The document is formatted for self-archiving of well-formatted articles (Stylish Article) or a simpler, LaTeX-article-style output (Simple Article).

LaTeX preamble

LaTeX commands can be added in the preamble of the produced LaTeX file, for example to load additional packages. These commands are in the preamble: section of the Markdown file header.

The default commands allow to show the use of the hyphenation command:

\hyphenation%
  {bio-di-ver-si-ty sap-lings}

Other commands can be added as needed. Warning:

  • Comments are not allowed.
  • Complex commands (e.g. \renewenvironment) must be entered on a single line otherwise they will be destroyed by knitr at the first knitting in HTML.

Forcing line breaks

Hyphenation is handled automatically in LaTeX. If a word is not hyphenated correctly, add its hyphenation in the preamble of the file with the command hyphenation (words are separated by spaces, hyphenation locations are represented by dashes).

If LaTeX can’t find a solution for the line break, for example because some code is too long a non-breaking block, add the LaTeX command \break to the line break location. Do not leave a space before the command. The HTML document ignores LaTeX commands.

Languages

Languages are declared in the document header.

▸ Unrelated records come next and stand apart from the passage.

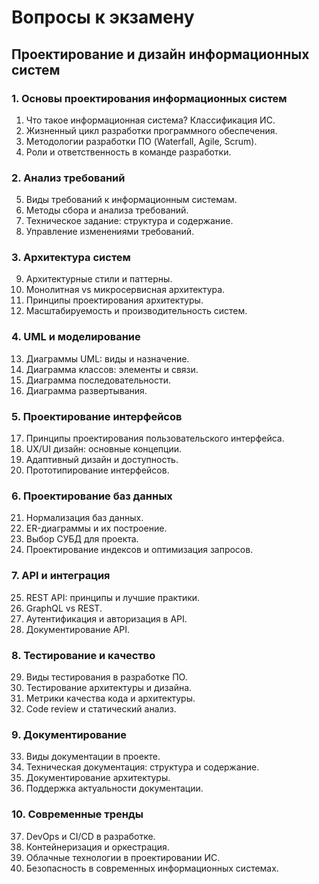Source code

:# Вопросы к экзамену

## Проектирование и дизайн информационных систем

### 1. Основы проектирования информационных систем
1. Что такое информационная система? Классификация ИС.
2. Жизненный цикл разработки программного обеспечения.
3. Методологии разработки ПО (Waterfall, Agile, Scrum).
4. Роли и ответственность в команде разработки.

### 2. Анализ требований
5. Виды требований к информационным системам.
6. Методы сбора и анализа требований.
7. Техническое задание: структура и содержание.
8. Управление изменениями требований.

### 3. Архитектура систем
9. Архитектурные стили и паттерны.
10. Монолитная vs микросервисная архитектура.
11. Принципы проектирования архитектуры.
12. Масштабируемость и производительность систем.

### 4. UML и моделирование
13. Диаграммы UML: виды и назначение.
14. Диаграмма классов: элементы и связи.
15. Диаграмма последовательности.
16. Диаграмма развертывания.

### 5. Проектирование интерфейсов
17. Принципы проектирования пользовательского интерфейса.
18. UX/UI дизайн: основные концепции.
19. Адаптивный дизайн и доступность.
20. Прототипирование интерфейсов.

### 6. Проектирование баз данных
21. Нормализация баз данных.
22. ER-диаграммы и их построение.
23. Выбор СУБД для проекта.
24. Проектирование индексов и оптимизация запросов.

### 7. API и интеграция
25. REST API: принципы и лучшие практики.
26. GraphQL vs REST.
27. Аутентификация и авторизация в API.
28. Документирование API.

### 8. Тестирование и качество
29. Виды тестирования в разработке ПО.
30. Тестирование архитектуры и дизайна.
31. Метрики качества кода и архитектуры.
32. Code review и статический анализ.

### 9. Документирование
33. Виды документации в проекте.
34. Техническая документация: структура и содержание.
35. Документирование архитектуры.
36. Поддержка актуальности документации.

### 10. Современные тренды
37. DevOps и CI/CD в разработке.
38. Контейнеризация и оркестрация.
39. Облачные технологии в проектировании ИС.
40. Безопасность в современных информационных системах.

The main language of the document (lang) changes the name of some elements, such as the table of contents. The change of language in the document (one of otherlangs) is managed in LaTeX but not in HTML by inserting on a new line the following command:

\selectlanguage{english}

The current language has an effect only in LaTeX output: a space is added before double punctuation in French, the size of spaces is larger at the beginning of sentences in English, etc. The \selectlanguage command is simply ignored in HTML.

Language codes are used in the header, such as en-US but language names are necessary in `. Name matches are listed in table 3 of the polyglossia package documentation4.

Word

Word outputs can be formatted or copied into a template. The standard text styles are “First Paragraph” and “Body Text” rather than “Normal”.

The Word format allows to produce a manuscript for journals that do not support LaTeX. The bibliographic style of the journal is most likely available in .csl format, which minimizes manual preparation.

The level 1 title References must be added manually to Word files.